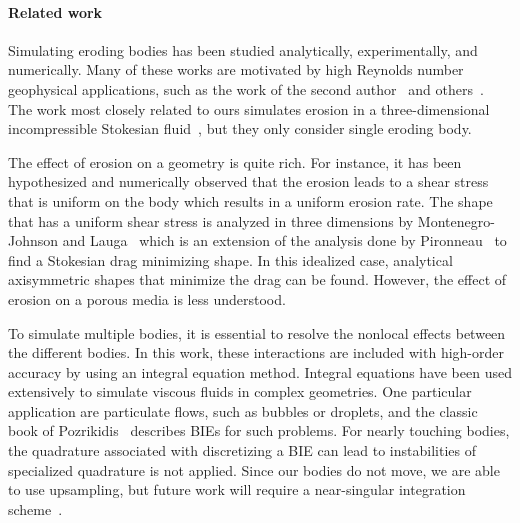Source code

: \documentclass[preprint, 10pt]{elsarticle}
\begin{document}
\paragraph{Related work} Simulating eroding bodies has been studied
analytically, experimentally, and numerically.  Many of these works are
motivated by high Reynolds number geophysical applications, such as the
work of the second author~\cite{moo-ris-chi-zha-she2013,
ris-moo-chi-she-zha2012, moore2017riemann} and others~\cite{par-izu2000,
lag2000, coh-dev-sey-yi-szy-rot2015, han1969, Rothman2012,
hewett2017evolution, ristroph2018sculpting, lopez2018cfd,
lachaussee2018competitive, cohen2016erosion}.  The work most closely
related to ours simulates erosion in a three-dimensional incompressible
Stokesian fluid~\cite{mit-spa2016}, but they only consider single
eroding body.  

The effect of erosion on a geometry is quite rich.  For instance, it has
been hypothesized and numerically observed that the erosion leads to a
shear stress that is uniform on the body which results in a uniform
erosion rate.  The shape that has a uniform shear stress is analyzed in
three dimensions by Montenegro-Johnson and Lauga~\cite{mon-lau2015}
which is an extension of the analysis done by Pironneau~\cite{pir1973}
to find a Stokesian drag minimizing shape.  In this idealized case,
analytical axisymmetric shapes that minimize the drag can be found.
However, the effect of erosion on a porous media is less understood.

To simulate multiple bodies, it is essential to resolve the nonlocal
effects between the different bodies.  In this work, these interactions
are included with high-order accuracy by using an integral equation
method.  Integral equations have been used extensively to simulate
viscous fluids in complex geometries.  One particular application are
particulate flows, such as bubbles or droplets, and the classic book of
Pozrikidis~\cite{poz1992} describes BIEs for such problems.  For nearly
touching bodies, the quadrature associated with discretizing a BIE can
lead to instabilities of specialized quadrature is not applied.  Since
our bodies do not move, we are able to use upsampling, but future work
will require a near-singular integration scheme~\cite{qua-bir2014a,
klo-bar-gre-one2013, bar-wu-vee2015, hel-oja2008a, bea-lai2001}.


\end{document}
━━━━━━━━━━
Assignment
Repeat the data above exactly, images excluded.

Solution
Source code

: \documentclass[preprint, 10pt]{elsarticle}
\begin{document}
\paragraph{Related work} Simulating eroding bodies has been studied
analytically, experimentally, and numerically.  Many of these works are
motivated by high Reynolds number geophysical applications, such as the
work of the second author~\cite{moo-ris-chi-zha-she2013,
ris-moo-chi-she-zha2012, moore2017riemann} and others~\cite{par-izu2000,
lag2000, coh-dev-sey-yi-szy-rot2015, han1969, Rothman2012,
hewett2017evolution, ristroph2018sculpting, lopez2018cfd,
lachaussee2018competitive, cohen2016erosion}.  The work most closely
related to ours simulates erosion in a three-dimensional incompressible
Stokesian fluid~\cite{mit-spa2016}, but they only consider single
eroding body.  

The effect of erosion on a geometry is quite rich.  For instance, it has
been hypothesized and numerically observed that the erosion leads to a
shear stress that is uniform on the body which results in a uniform
erosion rate.  The shape that has a uniform shear stress is analyzed in
three dimensions by Montenegro-Johnson and Lauga~\cite{mon-lau2015}
which is an extension of the analysis done by Pironneau~\cite{pir1973}
to find a Stokesian drag minimizing shape.  In this idealized case,
analytical axisymmetric shapes that minimize the drag can be found.
However, the effect of erosion on a porous media is less understood.

To simulate multiple bodies, it is essential to resolve the nonlocal
effects between the different bodies.  In this work, these interactions
are included with high-order accuracy by using an integral equation
method.  Integral equations have been used extensively to simulate
viscous fluids in complex geometries.  One particular application are
particulate flows, such as bubbles or droplets, and the classic book of
Pozrikidis~\cite{poz1992} describes BIEs for such problems.  For nearly
touching bodies, the quadrature associated with discretizing a BIE can
lead to instabilities of specialized quadrature is not applied.  Since
our bodies do not move, we are able to use upsampling, but future work
will require a near-singular integration scheme~\cite{qua-bir2014a,
klo-bar-gre-one2013, bar-wu-vee2015, hel-oja2008a, bea-lai2001}.


\end{document}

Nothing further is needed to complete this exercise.